— What you should do —
All lines in the entries below that hold "pretrained" make up the answer.
####
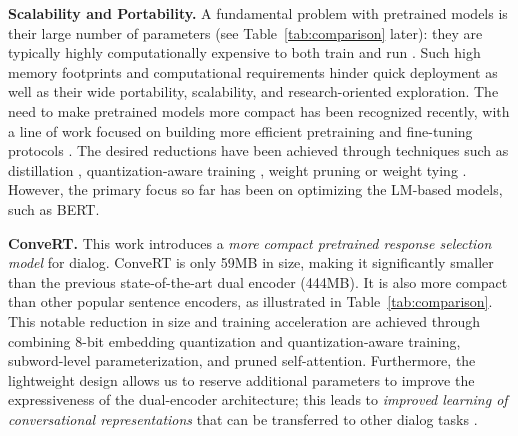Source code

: \documentclass[11pt,a4paper]{article}
\begin{document}
\vspace{1.4mm}
\noindent \textbf{Scalability and Portability.} 
A fundamental problem with pretrained models is their large number of parameters (see Table~\ref{tab:comparison} later): they are typically highly computationally expensive to both train and run \cite{Liu:2019roberta}. 
 Such high memory footprints and computational requirements hinder quick deployment as well as their wide portability, scalability, and research-oriented exploration. The need to make pretrained models more compact has been recognized recently, with a line of work focused on building more efficient pretraining and fine-tuning protocols \cite{Tang:2019arxiv,Sanh:2019arxiv}. The desired reductions have been achieved through techniques such as distillation \cite{Sanh:2019arxiv}, quantization-aware training \cite{Zafrir:2019arxiv}, weight pruning \cite{Michel:2019nips} or weight tying \cite{Lan:2019albert}. However, the primary focus so far has been on optimizing the LM-based models, such as BERT.
 
 \vspace{1.4mm}
\noindent \textbf{ConveRT.} 
This work introduces a {\em more compact pretrained response selection model} for dialog. ConveRT is only 59MB in size, making it significantly smaller than the previous state-of-the-art dual encoder (444MB). It is also more compact than other popular sentence encoders, as illustrated in Table~\ref{tab:comparison}. This notable reduction in size and training acceleration are achieved through combining 8-bit embedding quantization and quantization-aware training, subword-level parameterization, and pruned self-attention. Furthermore, the lightweight design allows us to reserve additional parameters to improve the expressiveness of the dual-encoder architecture; this leads to \textit{improved learning of conversational representations} that can be transferred to other dialog tasks \cite{Casanueva:2020ws,Bunk:2020arxiv}. 
\end{document}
####
— Exercise response —
A fundamental problem with pretrained models is their large number of parameters (see Table~\ref{tab:comparison} later): they are typically highly computationally expensive to both train and run \cite{Liu:2019roberta}. 
 Such high memory footprints and computational requirements hinder quick deployment as well as their wide portability, scalability, and research-oriented exploration. The need to make pretrained models more compact has been recognized recently, with a line of work focused on building more efficient pretraining and fine-tuning protocols \cite{Tang:2019arxiv,Sanh:2019arxiv}. The desired reductions have been achieved through techniques such as distillation \cite{Sanh:2019arxiv}, quantization-aware training \cite{Zafrir:2019arxiv}, weight pruning \cite{Michel:2019nips} or weight tying \cite{Lan:2019albert}. However, the primary focus so far has been on optimizing the LM-based models, such as BERT.
This work introduces a {\em more compact pretrained response selection model} for dialog. ConveRT is only 59MB in size, making it significantly smaller than the previous state-of-the-art dual encoder (444MB). It is also more compact than other popular sentence encoders, as illustrated in Table~\ref{tab:comparison}. This notable reduction in size and training acceleration are achieved through combining 8-bit embedding quantization and quantization-aware training, subword-level parameterization, and pruned self-attention. Furthermore, the lightweight design allows us to reserve additional parameters to improve the expressiveness of the dual-encoder architecture; this leads to \textit{improved learning of conversational representations} that can be transferred to other dialog tasks \cite{Casanueva:2020ws,Bunk:2020arxiv}. 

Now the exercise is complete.